Yesterday, I told you I’d recently been experiencing erratic results when attempting to recharge the embedded battery within my first-generation Apple MacBook Air. Whenever I encountered a situation in which the system reported a ‘battery is not charging’ status when AC-tethered, I’d need to completely drain the battery in order to stimulate a successful recharge cycle.
My extreme workaround may not be strictly necessary, as it turns out. After yesterday’s latest battery conditioning session, I put the system to sleep last night and awoke this morning to find it still fully charged. Two consecutive attempts earlier this morning to briefly drain the battery to the ~90%-full level then reconnect AC power both resulted in successful full recharges. But just now, after siphoning off charge to the 20%-full threshold, I again found myself unable to persuade the charging circuitry to kick into gear…
…until, on a hunch, I disconnected AC power, put the MacBook Air to sleep (which, you’ll note, also occurs when the battery completely drains), let it sit for five minutes, then reconnected the power adapter. The red ‘charging’ light embedded in the MagSafe connector went on this time, and when I re-awoke the system I saw that it was indeed charging again.
Thoughts:
- Running down the battery to the 20%-full level obviously took longer than running it down to the 90%-full threshold. And the region around the MagSafe connector was warmer to the touch when recharge failed than with my earlier two successful recharge attempts.
- It’s also been on average quite a bit warmer outside the past few days than in prior times. And of course, it’s warmer now than it was earlier this morning.
- So perhaps I’m directly dealing with an ambient-therefore-system temperature-related marginality of the battery, its companion charging circuitry, or both, which putting the system to sleep (therefore cooling it down) circumvents
- Or maybe heat-related current draw is the crux of the issue. A hotter system spins its fan(s) faster, for example, thereby sinking more juice from its power subsystem.

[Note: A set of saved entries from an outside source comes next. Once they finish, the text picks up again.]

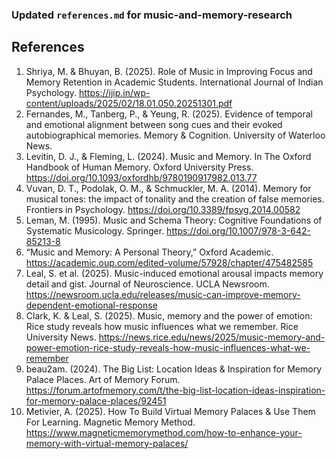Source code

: 
### Updated `references.md` for **music-and-memory-research**

## References

1. Shriya, M. & Bhuyan, B. (2025). Role of Music in Improving Focus and Memory Retention in Academic Students. International Journal of Indian Psychology. https://ijip.in/wp-content/uploads/2025/02/18.01.050.20251301.pdf  
2. Fernandes, M., Tanberg, P., & Yeung, R. (2025). Evidence of temporal and emotional alignment between song cues and their evoked autobiographical memories. Memory & Cognition. University of Waterloo News.  
3. Levitin, D. J., & Fleming, L. (2024). Music and Memory. In The Oxford Handbook of Human Memory. Oxford University Press. https://doi.org/10.1093/oxfordhb/9780190917982.013.77  
4. Vuvan, D. T., Podolak, O. M., & Schmuckler, M. A. (2014). Memory for musical tones: the impact of tonality and the creation of false memories. Frontiers in Psychology. https://doi.org/10.3389/fpsyg.2014.00582  
5. Leman, M. (1995). Music and Schema Theory: Cognitive Foundations of Systematic Musicology. Springer. https://doi.org/10.1007/978-3-642-85213-8  
6. “Music and Memory: A Personal Theory,” Oxford Academic. https://academic.oup.com/edited-volume/57928/chapter/475482585  
7. Leal, S. et al. (2025). Music-induced emotional arousal impacts memory detail and gist. Journal of Neuroscience. UCLA Newsroom. https://newsroom.ucla.edu/releases/music-can-improve-memory-dependent-emotional-response  
8. Clark, K. & Leal, S. (2025). Music, memory and the power of emotion: Rice study reveals how music influences what we remember. Rice University News. https://news.rice.edu/news/2025/music-memory-and-power-emotion-rice-study-reveals-how-music-influences-what-we-remember  
9. beau2am. (2024). The Big List: Location Ideas & Inspiration for Memory Palace Places. Art of Memory Forum. https://forum.artofmemory.com/t/the-big-list-location-ideas-inspiration-for-memory-palace-places/92451  
10. Metivier, A. (2025). How To Build Virtual Memory Palaces & Use Them For Learning. Magnetic Memory Method. https://www.magneticmemorymethod.com/how-to-enhance-your-memory-with-virtual-memory-palaces/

In recent warm days, my AC/DC adapters may only be capable of sourcing enough current to run the system in active mode, not to recharge the battery in parallel. Putting the system to sleep, therefore dramatically reducing operating power requirements, frees up enough current to enable recharging.

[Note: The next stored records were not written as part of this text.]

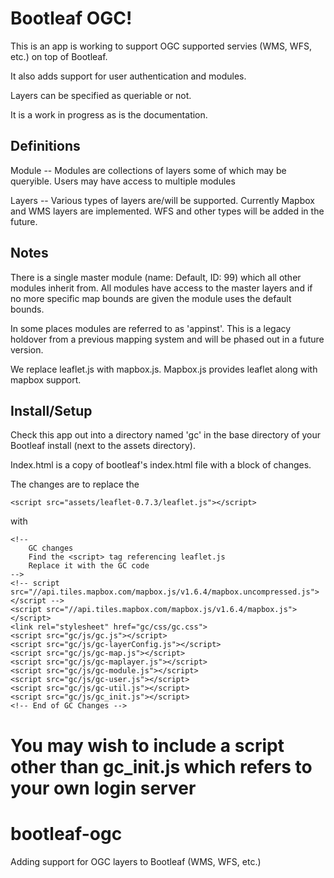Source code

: Bootleaf OGC!
============
This is an app is working to support OGC supported servies (WMS, WFS, etc.) on top of Bootleaf.

It also adds support for user authentication and modules.

Layers can be specified as queriable or not. 

It is a work in progress as is the documentation. 


Definitions
-----------
Module -- Modules are collections of layers some of which may be queryible. Users
may have access to multiple modules

Layers -- Various types of layers are/will be supported. Currently Mapbox and WMS layers
are implemented. WFS and other types will be added in the future. 


Notes
-----
There is a single master module (name: Default, ID: 99) which all other modules 
inherit from. All modules have access to the master layers and if no more
specific map bounds are given the module uses the default bounds. 

In some places modules are referred to as 'appinst'. This is a legacy holdover from a
previous mapping system and will be phased out in a future version.

We replace leaflet.js with mapbox.js. Mapbox.js provides leaflet along with mapbox support.


Install/Setup
-------------
Check this app out into a directory named 'gc' in the base directory of your Bootleaf install (next to the assets directory).

Index.html is a copy of bootleaf's index.html file with a block of changes. 

The changes are to replace the 
    
    <script src="assets/leaflet-0.7.3/leaflet.js"></script>

with 


    <!-- 
        GC changes 
        Find the <script> tag referencing leaflet.js
        Replace it with the GC code
    -->
    <!-- script src="//api.tiles.mapbox.com/mapbox.js/v1.6.4/mapbox.uncompressed.js"></script -->
    <script src="//api.tiles.mapbox.com/mapbox.js/v1.6.4/mapbox.js"></script>
    <link rel="stylesheet" href="gc/css/gc.css">
    <script src="gc/js/gc.js"></script>
    <script src="gc/js/gc-layerConfig.js"></script>
    <script src="gc/js/gc-map.js"></script>
    <script src="gc/js/gc-maplayer.js"></script>
    <script src="gc/js/gc-module.js"></script>
    <script src="gc/js/gc-user.js"></script>
    <script src="gc/js/gc-util.js"></script>
    <script src="gc/js/gc_init.js"></script>
    <!-- End of GC Changes -->


You may wish to include a script other than gc_init.js which refers to your own login server
=======
bootleaf-ogc
============

Adding support for OGC layers to Bootleaf (WMS, WFS, etc.)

Regardless of whether temperature or current (or some combination of the two) is the crux of my predicament, I’ve got a (perhaps already obvious to readers) problem. The Apple Store in Reno is a 45-minute drive distance from me. Even if the system is exhibiting the issue when I leave my house, it’ll ‘fix itself’ by the time I get to my destination. And even if I’m armed with screenshot evidence, I doubt I’ll be able to convince the Genius Bar staff to accept my MacBook Air for repair if it seems to be operating properly to them at the time. So I guess I’ll cancel my appointment and limp along with my sleep-mode kludge, in the hopes that the situation doesn’t appreciably (and rapidly) worsen.